И уж так ему не терпелось, чтоб вы скорей это письмо получили! Покуда я не запряг лошадь да не пустился в путь, он от меня ни на шаг не отставал. Это письмо было вам, да еще одно – сэру Лотиану Хьюму, одна беда – надо бы Джиму найти посыльного ненадежнее!
– Непостижимо, – сказал дядя и, нахмурясь, перечитал записку.
– Что ему делать в этом зловещем доме? И почему он подписался «тот, кто вам известен под именем Джима
Гаррисона»? А как еще он может быть мне известен?
Гаррисон, вы, конечно, можете пролить свет на эту загадку!
Миссис Гаррисон, по вашему лицу я вижу, что и вы знаете, в чем тут суть.
– Может, оно и так, сэр Чарльз, да только мы с моим
Джеком – люди простые, поступаем как разумеем, а где не нашего ума дело, туда не суемся. Мы по этой дорожке шли двадцать лет, а теперь нам пора свернуть в сторонку, пускай вперед шагают, которые поумней нас. И коли хотите знать, что тут к чему, мой вам совет: езжайте в замок, раз вас просят, там все и узнаете.
Дядя сунул записку в карман.
– Никуда я не поеду, пока не передам вас в руки хорошего врача, Гаррисон.
– Обо мне не думайте, сэр. Мы с моей хозяйкой доберемся до Кроли в двуколке, а там мне только и надо, что ярд пластыря да кусок сырого мяса, и все заживет в лучшем виде.

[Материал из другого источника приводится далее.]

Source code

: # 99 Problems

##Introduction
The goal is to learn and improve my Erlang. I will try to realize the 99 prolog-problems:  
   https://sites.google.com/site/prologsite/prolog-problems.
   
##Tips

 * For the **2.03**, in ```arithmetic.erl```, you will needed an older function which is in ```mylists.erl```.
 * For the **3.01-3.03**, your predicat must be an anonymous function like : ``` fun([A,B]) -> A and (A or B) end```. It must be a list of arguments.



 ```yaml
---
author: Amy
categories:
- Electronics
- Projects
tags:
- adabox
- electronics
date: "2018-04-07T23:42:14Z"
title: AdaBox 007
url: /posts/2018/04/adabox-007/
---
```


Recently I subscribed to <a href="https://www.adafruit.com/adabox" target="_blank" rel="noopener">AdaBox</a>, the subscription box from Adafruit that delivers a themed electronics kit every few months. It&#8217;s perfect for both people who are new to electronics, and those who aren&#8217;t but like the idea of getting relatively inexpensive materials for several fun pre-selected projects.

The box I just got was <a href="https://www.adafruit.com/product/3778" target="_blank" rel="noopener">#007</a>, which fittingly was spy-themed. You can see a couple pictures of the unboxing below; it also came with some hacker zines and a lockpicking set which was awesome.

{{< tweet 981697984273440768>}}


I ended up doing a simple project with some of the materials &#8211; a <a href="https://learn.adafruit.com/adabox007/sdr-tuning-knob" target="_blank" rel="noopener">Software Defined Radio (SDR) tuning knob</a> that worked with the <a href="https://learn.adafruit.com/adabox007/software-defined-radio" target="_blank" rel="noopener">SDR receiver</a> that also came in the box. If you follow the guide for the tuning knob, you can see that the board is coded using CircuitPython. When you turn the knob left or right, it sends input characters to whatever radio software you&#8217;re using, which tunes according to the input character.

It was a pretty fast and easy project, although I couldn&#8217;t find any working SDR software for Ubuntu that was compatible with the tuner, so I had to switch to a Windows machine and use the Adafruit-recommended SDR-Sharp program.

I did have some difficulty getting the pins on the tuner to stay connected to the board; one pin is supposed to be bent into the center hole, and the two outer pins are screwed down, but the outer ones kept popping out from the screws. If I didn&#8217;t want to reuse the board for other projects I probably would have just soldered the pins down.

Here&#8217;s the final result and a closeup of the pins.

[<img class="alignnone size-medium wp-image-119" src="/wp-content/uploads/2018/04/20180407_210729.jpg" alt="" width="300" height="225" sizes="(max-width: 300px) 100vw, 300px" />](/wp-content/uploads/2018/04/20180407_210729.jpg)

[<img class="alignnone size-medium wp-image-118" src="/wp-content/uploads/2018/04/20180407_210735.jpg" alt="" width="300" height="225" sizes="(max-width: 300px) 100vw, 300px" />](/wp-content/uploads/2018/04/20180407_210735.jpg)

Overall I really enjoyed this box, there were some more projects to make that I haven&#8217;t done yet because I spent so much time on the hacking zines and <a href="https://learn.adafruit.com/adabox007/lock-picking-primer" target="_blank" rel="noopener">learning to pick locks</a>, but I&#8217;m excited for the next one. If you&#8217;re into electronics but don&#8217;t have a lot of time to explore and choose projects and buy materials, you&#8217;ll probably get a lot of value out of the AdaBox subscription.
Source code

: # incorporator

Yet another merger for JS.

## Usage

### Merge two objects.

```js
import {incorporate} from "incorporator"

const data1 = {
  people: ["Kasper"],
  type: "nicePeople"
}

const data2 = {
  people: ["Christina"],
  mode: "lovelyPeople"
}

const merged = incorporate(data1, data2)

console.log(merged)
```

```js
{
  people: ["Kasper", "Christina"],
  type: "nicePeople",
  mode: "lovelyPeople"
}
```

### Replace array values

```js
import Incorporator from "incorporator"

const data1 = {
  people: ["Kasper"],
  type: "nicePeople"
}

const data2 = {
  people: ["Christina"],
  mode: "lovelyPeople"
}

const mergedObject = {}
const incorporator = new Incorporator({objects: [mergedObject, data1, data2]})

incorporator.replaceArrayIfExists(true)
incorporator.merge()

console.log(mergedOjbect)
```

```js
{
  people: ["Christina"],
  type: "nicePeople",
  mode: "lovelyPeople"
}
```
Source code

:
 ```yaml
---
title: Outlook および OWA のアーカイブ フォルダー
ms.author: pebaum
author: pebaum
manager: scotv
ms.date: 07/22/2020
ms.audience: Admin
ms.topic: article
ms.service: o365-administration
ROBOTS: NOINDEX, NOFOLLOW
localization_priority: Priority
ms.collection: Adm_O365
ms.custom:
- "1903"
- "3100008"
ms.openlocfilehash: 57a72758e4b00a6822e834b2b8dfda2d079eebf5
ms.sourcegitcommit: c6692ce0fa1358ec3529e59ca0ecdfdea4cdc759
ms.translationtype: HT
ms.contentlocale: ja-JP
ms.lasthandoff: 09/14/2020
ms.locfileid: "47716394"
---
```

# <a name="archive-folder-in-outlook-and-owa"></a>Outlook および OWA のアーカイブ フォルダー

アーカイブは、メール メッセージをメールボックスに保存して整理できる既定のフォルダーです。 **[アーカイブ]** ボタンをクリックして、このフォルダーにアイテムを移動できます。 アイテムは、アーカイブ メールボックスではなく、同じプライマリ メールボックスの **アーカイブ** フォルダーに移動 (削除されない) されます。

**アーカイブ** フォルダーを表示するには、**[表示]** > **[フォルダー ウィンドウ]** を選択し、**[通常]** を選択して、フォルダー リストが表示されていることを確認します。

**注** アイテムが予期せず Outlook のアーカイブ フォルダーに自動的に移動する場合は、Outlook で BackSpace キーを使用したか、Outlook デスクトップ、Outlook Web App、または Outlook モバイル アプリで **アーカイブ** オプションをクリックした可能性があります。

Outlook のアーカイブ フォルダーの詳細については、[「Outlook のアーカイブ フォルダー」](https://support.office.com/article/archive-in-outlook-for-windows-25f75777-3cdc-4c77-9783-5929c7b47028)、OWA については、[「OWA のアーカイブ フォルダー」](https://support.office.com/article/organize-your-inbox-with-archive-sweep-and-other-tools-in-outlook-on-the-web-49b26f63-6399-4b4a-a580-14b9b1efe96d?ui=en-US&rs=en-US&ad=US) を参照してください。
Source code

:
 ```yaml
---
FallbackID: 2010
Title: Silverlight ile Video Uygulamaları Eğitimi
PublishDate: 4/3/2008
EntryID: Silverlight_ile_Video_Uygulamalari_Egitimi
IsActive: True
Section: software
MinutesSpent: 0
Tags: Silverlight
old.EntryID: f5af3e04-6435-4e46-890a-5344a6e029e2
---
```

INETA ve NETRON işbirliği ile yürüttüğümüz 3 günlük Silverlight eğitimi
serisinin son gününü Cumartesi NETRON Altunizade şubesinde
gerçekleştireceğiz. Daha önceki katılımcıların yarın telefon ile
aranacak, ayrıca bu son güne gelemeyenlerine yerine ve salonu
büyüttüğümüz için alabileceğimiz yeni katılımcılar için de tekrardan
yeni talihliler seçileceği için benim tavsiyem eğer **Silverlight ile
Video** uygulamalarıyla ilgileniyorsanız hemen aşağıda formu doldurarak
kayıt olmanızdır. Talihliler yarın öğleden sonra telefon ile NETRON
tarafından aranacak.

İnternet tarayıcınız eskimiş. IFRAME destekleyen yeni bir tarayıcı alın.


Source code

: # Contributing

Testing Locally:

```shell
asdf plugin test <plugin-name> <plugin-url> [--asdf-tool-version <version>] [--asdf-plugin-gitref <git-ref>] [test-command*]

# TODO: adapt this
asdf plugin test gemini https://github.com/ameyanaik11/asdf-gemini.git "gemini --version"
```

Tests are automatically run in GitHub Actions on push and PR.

Но дядя не слушал никаких уговоров и отвез Гаррисонов в Кроли, где устроил жену кузнеца в лучший номер, какой нашелся в Подворье. Потом мы наскоро перекусили и пустились в путь.
– Отныне я с боксом покончил, – сказал мне дядя. –
Теперь мне ясно, что ринг невозможно оградить от мошенников. Меня не раз дурачили, обманывали, но, как говорится, век живи – век учись, и больше я боксу не покровитель.
Будь я постарше или будь сэр Чарльз не столь неприступен, я бы высказал ему то, что было у меня на душе: я умолял бы его отказаться и от других забав, покинуть общество ничтожных пустозвонов и щеголей и найти себе занятие, более достойное его здравого ума и благородного сердца. Но не успел я об этом подумать, как дядя оставил серьезный тон и принялся болтать о новой украшенной серебром упряжи, с которой он намерен прокатиться по
Сент-Джеймскому парку, и о том, что на предстоящих скачках он думает поставить тысячу гиней на свою кобылку Этельберту против знаменитого Аврелия, трехлетки лорда Данкастера, с которым он, дядя, готов по этому случаю биться об заклад.